Consumer information

How Professional Standards Schemes protect you

Consumers are entitled to approach the courts to seek damages against a professional service provider who has failed to discharge their duty properly.

But unfortunately, it’s not uncommon for a consumer who is awarded damages to miss out on payment because their service provider is inadequately insured, and may be forced into bankruptcy. This is a hollow victory – one that, due to legal costs, can leave the consumer in an even worse financial position than before.

A unique approach to consumer protection

The Australian state and territory governments have taken a globally unique and innovative approach to this dilemma by introducing professional standards legislation. This seeks to strike a balance between:

  • Making sure that where damages are awarded for certain claims against professionals, the full amount of compensation awarded is available to the vast majority of consumers, and
  • Requiring rigorous standards of professional conduct, so claims for negligence are reduced.

The legislation strikes this balance by enabling the creation of Professional Standards Schemes. These formally limit liability for damages that can be awarded to a consumer, and require each professional to have insurance or other assets available to meet any damages awarded at or below that limit. Learn more about limited liability.

In addition, the associations responsible for the professional you deal with must prove that they expect and enforce high standards from their members before their Professional Standards Scheme is approved. This reduces the risk of things going wrong in the first place.

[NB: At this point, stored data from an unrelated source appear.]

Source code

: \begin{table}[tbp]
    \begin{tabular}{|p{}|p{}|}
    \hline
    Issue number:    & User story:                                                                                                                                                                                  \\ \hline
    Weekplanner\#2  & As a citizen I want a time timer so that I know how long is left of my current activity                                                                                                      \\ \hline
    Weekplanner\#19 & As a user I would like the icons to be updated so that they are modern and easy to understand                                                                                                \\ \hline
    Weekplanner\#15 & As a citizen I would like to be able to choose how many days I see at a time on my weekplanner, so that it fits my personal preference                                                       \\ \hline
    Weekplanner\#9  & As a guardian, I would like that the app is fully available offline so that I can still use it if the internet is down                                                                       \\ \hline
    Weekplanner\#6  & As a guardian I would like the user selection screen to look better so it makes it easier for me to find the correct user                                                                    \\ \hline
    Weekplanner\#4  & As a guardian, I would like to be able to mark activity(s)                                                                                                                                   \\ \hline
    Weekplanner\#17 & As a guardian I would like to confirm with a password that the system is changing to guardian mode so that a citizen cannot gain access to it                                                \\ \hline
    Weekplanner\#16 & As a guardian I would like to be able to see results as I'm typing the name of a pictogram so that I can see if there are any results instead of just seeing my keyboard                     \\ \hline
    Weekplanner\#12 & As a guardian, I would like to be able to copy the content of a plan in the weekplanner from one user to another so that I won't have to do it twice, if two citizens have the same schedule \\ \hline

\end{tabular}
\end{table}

What we expect associations to do

Associations must demonstrate that the people they are representing form a genuine professional community that can protect consumers and manage risk.

We assess this by requiring associations to complete an intensive application process, in which they must be able to prove that their association has the capacity to regulate its members and protect consumers in certain key areas before their Professional Standards Scheme is approved.

Once an association’s scheme has been approved, it must meet ongoing compliance and professional standards improvement requirements. This includes the submission of detailed reports to us every year, which are tabled and discussed in parliament.

If associations don’t submit these reports – or if they fail to meet their scheme requirements – the Professional Standards Councils can issue warnings, seek fines and other remedies through the courts, or consider revoking the association’s scheme.